◆ What the task asks
Going line by line through the listing below, count each line that includes the word "array", and reply with the count only.

** Opening Exercise inputs block **

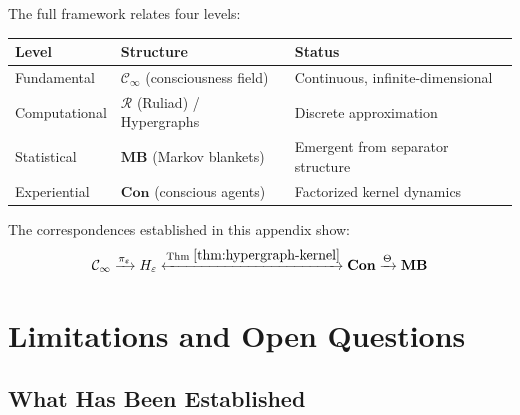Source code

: \documentclass[11pt,a4paper]{article}
\theoremstyle{definition}
\theoremstyle{plain}
\theoremstyle{remark}
\newcommand{\Con}{\mathbf{Con}}
\newcommand{\MB}{\mathbf{MB}}
\begin{document}
The full framework relates four levels:

\begin{center}
\begin{tabular}{llp{6cm}}
\toprule
\textbf{Level} & \textbf{Structure} & \textbf{Status} \\
\midrule
Fundamental & $\mathcal{C}_\infty$ (consciousness field) & Continuous, infinite-dimensional \\
Computational & $\mathcal{R}$ (Ruliad) / Hypergraphs & Discrete approximation \\
Statistical & $\MB$ (Markov blankets) & Emergent from separator structure \\
Experiential & $\Con$ (conscious agents) & Factorized kernel dynamics \\
\bottomrule
\end{tabular}
\end{center}

The correspondences established in this appendix show:
\[
\mathcal{C}_\infty \xrightarrow{\pi_\varepsilon} H_\varepsilon \xleftrightarrow{\text{Thm }\ref{thm:hypergraph-kernel}} \Con \xrightarrow{\Theta} \MB
\]

\section{Limitations and Open Questions}

\subsection{What Has Been Established}
\end{document}
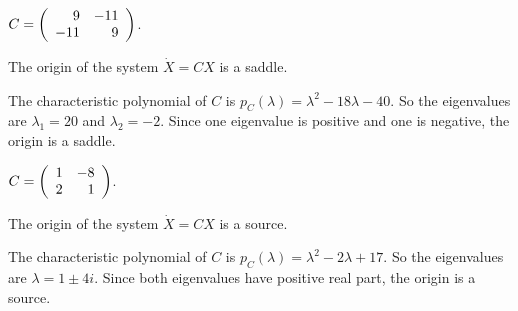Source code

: \documentclass{ximera}
\begin{document}
\begin{exercise} \label{E:sisasoe}
$C=\left(\begin{array}{rr} 9 & -11\\ -11 &9\end{array}\right)$.

\begin{solution}
\ans The origin of the system $\dot{X} = CX$ is a saddle.

\soln The characteristic polynomial of $C$ is
$p_C(\lambda) = \lambda^2 - 18\lambda - 40$.  So the eigenvalues are
$\lambda_1 = 20$ and $\lambda_2 = -2$.  Since one eigenvalue is positive
and one is negative, the origin is a saddle.

\end{solution}
\end{exercise}
\begin{exercise} \label{E:sisasof}
$C=\left(\begin{array}{rr} 1 & -8\\ 2 &1\end{array}\right)$.

\begin{solution}
\ans The origin of the system $\dot{X} = CX$ is a source.

\soln The characteristic polynomial of $C$ is
$p_C(\lambda) = \lambda^2 - 2\lambda + 17$.  So the eigenvalues are
$\lambda = 1 \pm 4i$.  Since both eigenvalues have positive real part,
the origin is a source.

\end{solution}
\end{exercise}

\CEXER
\end{document}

** Closing Exercise inputs block **

◆ Response
2